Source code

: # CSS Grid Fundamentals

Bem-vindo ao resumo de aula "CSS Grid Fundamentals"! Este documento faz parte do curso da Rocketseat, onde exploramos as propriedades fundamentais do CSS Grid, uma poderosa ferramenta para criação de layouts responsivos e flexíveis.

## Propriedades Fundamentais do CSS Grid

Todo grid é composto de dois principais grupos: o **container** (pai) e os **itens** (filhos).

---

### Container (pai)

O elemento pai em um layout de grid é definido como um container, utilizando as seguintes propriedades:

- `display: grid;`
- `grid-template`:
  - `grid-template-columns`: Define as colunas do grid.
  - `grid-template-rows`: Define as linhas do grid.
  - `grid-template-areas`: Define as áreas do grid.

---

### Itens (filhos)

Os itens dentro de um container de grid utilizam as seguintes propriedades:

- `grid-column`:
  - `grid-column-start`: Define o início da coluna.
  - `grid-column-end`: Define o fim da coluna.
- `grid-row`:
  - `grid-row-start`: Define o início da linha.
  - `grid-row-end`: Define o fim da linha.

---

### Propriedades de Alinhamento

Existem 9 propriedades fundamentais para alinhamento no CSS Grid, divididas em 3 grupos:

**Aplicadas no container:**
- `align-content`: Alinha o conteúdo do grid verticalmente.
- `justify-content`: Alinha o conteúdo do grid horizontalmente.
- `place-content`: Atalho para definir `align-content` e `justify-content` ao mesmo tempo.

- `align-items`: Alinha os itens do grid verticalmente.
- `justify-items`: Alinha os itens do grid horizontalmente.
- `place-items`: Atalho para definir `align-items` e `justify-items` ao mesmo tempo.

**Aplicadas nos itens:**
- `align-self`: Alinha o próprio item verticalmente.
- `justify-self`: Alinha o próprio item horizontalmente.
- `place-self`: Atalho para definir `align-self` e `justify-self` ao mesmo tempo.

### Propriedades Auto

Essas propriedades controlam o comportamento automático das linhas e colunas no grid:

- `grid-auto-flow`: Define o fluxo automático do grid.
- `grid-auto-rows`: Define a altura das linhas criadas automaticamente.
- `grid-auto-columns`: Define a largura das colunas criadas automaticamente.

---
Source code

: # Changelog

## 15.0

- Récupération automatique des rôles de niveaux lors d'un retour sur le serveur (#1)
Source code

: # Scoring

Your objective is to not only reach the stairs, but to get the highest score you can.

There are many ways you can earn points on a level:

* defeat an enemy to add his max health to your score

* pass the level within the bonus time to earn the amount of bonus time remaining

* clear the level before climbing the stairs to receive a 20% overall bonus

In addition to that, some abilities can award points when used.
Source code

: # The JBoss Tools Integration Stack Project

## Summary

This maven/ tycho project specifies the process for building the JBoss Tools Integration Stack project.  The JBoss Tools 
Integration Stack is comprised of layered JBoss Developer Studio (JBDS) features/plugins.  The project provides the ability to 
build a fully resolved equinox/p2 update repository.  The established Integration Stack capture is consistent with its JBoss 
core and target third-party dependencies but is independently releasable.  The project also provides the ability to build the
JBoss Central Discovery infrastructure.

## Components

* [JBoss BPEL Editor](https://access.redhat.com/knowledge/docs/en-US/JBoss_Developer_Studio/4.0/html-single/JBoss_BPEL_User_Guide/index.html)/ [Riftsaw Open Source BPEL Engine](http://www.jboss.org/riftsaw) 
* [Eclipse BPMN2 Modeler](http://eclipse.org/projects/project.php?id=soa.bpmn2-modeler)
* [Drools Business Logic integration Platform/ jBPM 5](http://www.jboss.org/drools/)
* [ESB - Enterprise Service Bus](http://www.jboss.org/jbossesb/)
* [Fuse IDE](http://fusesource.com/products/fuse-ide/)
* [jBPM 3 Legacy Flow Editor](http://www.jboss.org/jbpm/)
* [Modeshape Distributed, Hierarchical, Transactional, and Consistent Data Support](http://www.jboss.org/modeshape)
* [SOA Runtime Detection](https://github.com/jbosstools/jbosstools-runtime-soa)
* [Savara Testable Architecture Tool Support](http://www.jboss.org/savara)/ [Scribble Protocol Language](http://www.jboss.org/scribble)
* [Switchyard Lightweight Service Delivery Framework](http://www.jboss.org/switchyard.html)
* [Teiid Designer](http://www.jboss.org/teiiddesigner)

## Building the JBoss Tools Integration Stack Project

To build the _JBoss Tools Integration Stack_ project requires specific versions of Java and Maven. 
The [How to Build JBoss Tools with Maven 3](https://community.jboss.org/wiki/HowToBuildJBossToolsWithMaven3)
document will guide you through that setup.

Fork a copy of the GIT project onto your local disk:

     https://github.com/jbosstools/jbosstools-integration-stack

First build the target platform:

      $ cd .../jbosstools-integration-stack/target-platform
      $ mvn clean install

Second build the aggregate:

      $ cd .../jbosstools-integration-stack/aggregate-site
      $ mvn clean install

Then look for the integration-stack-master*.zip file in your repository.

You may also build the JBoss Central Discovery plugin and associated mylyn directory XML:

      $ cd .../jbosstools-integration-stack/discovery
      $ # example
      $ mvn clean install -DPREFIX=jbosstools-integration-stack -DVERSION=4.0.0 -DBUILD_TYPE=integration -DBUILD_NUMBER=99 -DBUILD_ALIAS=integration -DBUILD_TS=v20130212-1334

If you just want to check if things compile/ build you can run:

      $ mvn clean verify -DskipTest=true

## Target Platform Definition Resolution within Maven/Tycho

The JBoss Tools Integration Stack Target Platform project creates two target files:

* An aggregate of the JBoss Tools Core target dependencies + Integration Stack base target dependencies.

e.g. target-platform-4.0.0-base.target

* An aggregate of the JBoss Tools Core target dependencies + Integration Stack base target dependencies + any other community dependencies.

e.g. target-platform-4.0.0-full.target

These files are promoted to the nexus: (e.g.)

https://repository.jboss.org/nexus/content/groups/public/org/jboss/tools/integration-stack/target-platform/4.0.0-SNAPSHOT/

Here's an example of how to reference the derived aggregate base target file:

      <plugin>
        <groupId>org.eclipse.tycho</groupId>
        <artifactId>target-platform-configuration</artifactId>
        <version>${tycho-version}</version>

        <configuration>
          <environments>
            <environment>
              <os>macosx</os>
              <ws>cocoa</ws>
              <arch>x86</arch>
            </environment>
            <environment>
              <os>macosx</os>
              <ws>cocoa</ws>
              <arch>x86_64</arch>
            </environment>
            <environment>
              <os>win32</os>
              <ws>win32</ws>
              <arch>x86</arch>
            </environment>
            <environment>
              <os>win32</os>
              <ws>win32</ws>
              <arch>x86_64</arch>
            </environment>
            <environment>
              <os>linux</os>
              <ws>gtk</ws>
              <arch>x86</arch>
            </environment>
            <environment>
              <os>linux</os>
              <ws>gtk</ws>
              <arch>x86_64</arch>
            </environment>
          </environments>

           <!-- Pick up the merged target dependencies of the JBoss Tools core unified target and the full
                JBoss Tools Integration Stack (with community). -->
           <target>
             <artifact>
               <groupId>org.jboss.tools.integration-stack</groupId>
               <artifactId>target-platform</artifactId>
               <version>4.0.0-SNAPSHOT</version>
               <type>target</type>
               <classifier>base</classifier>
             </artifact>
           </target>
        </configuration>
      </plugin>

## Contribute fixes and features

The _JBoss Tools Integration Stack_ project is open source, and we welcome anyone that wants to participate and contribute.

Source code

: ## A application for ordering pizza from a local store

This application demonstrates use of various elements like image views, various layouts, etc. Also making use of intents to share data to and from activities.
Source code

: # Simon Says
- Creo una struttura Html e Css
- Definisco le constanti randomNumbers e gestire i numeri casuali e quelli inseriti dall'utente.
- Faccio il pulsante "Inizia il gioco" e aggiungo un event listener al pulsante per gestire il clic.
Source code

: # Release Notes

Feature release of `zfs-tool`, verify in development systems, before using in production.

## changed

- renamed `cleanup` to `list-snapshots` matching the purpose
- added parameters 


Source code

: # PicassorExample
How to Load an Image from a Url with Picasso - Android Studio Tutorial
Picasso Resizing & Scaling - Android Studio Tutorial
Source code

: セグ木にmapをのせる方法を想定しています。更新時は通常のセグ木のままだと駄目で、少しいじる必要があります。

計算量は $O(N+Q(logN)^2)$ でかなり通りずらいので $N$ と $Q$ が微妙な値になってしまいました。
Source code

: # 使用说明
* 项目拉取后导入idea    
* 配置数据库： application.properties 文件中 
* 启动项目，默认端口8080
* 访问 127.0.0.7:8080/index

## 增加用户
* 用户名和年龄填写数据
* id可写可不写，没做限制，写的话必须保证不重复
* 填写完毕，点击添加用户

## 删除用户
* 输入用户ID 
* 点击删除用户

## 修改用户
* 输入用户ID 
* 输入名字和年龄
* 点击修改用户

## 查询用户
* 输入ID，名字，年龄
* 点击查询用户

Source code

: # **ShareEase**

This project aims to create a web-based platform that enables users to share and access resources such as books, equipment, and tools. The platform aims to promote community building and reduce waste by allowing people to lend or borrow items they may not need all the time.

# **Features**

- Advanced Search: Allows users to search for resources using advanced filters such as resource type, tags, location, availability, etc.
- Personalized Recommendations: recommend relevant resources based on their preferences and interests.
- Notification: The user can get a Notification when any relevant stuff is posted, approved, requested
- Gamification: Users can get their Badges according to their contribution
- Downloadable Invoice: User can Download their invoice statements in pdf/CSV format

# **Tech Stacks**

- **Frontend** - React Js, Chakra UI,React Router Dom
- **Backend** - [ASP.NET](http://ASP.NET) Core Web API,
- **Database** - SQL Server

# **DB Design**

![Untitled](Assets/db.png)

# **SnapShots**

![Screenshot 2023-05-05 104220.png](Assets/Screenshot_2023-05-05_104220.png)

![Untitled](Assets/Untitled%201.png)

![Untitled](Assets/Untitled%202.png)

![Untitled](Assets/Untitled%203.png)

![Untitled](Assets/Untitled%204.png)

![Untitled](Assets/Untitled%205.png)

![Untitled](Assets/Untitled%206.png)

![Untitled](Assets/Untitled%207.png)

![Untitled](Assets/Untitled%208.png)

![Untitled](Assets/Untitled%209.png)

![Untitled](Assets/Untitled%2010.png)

■ ■ ■ ■ ■ ■ ■

What this task involves:
Pick out every line above that holds the word "Support" and copy it.

Solution to the exercise:
* [Modeshape Distributed, Hierarchical, Transactional, and Consistent Data Support](http://www.jboss.org/modeshape)
* [Savara Testable Architecture Tool Support](http://www.jboss.org/savara)/ [Scribble Protocol Language](http://www.jboss.org/scribble)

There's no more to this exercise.